Accordingly, the grant, which was presented by the US Ambassador to Vietnam David Shear in a ceremony held in the museum on December 16, will be used to restore and preserve 29 red-lacquered and gold-trimmed wooden objects, dating from the 17th to 19th centuries.
The objects, including ancestral tablets, pictures, statues, wooden horizontal lacquered board and wooden parallel sentences, are collected by the museum from several places in the province.
In addition, the project, which will run until the end of 2012, is expected to equip and train the museum’s staffs on preserving and restoration.
The museum’s director Vu Duc Thom told the Vietnamplus newswire that the collection is in bad condition and needs to be restored soon. However, it has been impossible to restore due to lack of materials and knowledge.

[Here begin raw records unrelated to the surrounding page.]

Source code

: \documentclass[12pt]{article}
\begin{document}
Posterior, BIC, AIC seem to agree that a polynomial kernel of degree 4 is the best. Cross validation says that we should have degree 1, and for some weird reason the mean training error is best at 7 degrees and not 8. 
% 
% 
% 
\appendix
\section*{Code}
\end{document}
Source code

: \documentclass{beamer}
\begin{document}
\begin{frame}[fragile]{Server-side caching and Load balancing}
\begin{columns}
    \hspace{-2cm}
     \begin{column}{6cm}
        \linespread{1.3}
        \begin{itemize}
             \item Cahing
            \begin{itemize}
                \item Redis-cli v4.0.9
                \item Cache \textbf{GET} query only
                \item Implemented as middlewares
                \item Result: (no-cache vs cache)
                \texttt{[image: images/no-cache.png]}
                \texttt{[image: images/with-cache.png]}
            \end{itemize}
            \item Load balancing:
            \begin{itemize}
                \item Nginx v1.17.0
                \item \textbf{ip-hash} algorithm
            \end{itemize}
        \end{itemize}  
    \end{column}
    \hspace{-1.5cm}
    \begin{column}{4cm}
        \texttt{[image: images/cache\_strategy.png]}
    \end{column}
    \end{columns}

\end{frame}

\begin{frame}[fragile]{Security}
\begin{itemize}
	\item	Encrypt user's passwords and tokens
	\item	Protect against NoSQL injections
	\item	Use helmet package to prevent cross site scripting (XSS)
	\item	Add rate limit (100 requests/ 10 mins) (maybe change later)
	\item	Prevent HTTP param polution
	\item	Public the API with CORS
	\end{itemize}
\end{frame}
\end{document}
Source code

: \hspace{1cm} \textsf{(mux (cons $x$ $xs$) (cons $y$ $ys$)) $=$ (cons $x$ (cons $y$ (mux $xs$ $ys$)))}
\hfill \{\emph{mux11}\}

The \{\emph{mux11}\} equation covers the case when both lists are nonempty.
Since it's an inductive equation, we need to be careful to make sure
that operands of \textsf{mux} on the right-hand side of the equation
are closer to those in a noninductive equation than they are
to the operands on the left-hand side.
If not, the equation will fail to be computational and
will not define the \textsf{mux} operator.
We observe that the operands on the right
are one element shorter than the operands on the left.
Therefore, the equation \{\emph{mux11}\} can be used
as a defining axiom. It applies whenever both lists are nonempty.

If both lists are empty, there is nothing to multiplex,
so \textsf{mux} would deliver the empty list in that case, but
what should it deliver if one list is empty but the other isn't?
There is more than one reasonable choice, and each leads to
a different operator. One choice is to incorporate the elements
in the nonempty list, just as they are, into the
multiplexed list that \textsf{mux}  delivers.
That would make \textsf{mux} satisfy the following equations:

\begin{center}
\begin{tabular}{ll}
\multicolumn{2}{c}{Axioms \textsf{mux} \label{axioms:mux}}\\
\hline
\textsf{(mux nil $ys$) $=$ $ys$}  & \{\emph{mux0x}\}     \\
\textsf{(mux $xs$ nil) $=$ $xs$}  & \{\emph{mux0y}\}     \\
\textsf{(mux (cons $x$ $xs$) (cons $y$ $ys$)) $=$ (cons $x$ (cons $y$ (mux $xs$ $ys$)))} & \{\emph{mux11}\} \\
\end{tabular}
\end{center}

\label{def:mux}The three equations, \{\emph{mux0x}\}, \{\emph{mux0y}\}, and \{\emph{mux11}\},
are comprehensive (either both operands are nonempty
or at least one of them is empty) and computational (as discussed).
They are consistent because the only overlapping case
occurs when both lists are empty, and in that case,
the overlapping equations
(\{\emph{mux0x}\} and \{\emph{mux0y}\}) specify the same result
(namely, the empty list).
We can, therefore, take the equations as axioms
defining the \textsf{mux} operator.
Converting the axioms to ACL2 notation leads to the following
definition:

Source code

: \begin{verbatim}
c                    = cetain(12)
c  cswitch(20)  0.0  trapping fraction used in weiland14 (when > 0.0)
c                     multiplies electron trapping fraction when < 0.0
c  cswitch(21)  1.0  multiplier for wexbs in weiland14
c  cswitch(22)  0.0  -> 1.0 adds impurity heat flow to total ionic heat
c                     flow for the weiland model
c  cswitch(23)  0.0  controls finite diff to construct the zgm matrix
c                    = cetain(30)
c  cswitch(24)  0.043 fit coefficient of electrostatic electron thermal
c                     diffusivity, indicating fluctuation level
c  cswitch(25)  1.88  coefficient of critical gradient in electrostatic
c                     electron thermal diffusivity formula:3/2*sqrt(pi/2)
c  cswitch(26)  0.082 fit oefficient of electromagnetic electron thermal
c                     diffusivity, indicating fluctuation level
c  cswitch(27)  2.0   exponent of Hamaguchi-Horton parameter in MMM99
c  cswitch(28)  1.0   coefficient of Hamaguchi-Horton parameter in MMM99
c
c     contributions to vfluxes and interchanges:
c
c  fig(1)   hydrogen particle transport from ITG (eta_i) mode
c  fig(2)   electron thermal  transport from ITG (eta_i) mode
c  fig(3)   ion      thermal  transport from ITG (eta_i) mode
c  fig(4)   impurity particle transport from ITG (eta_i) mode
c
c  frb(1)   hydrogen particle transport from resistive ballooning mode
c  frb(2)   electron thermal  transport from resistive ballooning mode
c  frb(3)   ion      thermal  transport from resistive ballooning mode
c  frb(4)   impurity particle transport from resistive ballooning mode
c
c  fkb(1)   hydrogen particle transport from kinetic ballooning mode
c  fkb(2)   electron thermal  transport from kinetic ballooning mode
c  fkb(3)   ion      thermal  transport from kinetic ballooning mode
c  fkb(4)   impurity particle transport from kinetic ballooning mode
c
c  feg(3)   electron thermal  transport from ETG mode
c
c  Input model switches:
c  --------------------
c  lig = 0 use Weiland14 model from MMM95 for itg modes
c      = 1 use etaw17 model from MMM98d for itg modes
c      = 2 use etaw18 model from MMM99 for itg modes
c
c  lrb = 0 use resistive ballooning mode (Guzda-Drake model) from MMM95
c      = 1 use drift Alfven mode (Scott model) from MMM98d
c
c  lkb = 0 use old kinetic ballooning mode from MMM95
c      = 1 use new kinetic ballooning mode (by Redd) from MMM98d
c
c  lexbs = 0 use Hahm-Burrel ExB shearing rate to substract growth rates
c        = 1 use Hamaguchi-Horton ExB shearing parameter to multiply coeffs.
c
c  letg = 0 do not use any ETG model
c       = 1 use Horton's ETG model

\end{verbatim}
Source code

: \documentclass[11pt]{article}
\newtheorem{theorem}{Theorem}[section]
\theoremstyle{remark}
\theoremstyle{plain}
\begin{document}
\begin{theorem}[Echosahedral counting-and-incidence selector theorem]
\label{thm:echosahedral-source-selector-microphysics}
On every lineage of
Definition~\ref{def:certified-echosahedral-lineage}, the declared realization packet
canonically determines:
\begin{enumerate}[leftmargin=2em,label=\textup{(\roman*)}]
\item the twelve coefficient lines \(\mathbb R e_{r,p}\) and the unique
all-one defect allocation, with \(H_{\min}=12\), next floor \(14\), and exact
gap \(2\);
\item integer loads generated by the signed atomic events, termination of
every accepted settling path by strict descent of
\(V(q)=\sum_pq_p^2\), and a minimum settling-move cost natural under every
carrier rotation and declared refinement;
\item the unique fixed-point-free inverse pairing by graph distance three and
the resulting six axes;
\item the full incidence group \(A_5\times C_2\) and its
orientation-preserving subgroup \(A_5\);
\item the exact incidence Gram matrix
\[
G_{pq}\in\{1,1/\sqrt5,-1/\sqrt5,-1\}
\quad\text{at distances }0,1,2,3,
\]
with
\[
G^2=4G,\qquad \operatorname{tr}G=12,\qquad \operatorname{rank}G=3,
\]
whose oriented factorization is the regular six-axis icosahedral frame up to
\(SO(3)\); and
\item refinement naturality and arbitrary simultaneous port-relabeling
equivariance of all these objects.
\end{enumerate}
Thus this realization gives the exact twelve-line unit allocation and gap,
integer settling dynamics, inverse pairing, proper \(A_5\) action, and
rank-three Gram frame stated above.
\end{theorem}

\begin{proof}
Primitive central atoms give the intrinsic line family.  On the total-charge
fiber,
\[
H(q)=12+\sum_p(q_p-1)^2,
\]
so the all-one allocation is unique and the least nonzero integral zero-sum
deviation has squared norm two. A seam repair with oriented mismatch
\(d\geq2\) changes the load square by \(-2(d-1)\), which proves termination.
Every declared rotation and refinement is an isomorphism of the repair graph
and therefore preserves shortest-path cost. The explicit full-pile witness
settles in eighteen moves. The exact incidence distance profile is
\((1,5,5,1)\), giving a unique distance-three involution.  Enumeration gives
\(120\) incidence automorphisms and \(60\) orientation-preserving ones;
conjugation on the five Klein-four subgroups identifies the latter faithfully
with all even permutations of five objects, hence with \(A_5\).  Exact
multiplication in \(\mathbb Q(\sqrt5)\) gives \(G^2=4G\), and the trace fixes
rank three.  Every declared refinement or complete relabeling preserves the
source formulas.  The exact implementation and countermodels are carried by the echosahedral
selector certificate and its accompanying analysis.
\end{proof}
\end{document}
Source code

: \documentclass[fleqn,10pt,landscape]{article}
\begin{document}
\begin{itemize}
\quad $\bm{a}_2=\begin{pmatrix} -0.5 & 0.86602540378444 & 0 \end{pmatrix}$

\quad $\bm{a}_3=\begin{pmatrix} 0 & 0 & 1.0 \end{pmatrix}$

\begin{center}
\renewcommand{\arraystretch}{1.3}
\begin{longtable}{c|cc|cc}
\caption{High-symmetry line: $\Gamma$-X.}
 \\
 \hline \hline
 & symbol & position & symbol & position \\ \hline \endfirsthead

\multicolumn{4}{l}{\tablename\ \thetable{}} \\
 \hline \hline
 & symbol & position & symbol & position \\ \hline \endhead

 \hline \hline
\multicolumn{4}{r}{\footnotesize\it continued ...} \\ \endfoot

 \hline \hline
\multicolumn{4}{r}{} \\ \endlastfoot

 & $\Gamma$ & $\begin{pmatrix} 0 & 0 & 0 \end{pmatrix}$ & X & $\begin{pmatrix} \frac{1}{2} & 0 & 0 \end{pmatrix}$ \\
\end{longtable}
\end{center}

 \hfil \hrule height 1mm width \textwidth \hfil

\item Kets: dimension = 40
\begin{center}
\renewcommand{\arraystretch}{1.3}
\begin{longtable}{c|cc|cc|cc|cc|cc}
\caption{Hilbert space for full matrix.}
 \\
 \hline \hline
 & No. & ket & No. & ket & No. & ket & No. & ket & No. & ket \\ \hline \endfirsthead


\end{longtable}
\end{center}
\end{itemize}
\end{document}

The collection will be displayed to the public after they are restored, he added.
Since its creation by the US Congress, the US Ambassador's Fund for Cultural Preservation has provided financial support to more than 640 cultural preservation projects in more than 100 countries.
This accomplishment, now 10 years in the making, represents a contribution of nearly $26 million toward the preservation of cultural heritage worldwide.
Ten projects in Vietnam with a total capital of US$29 million has been granted by the AFCP.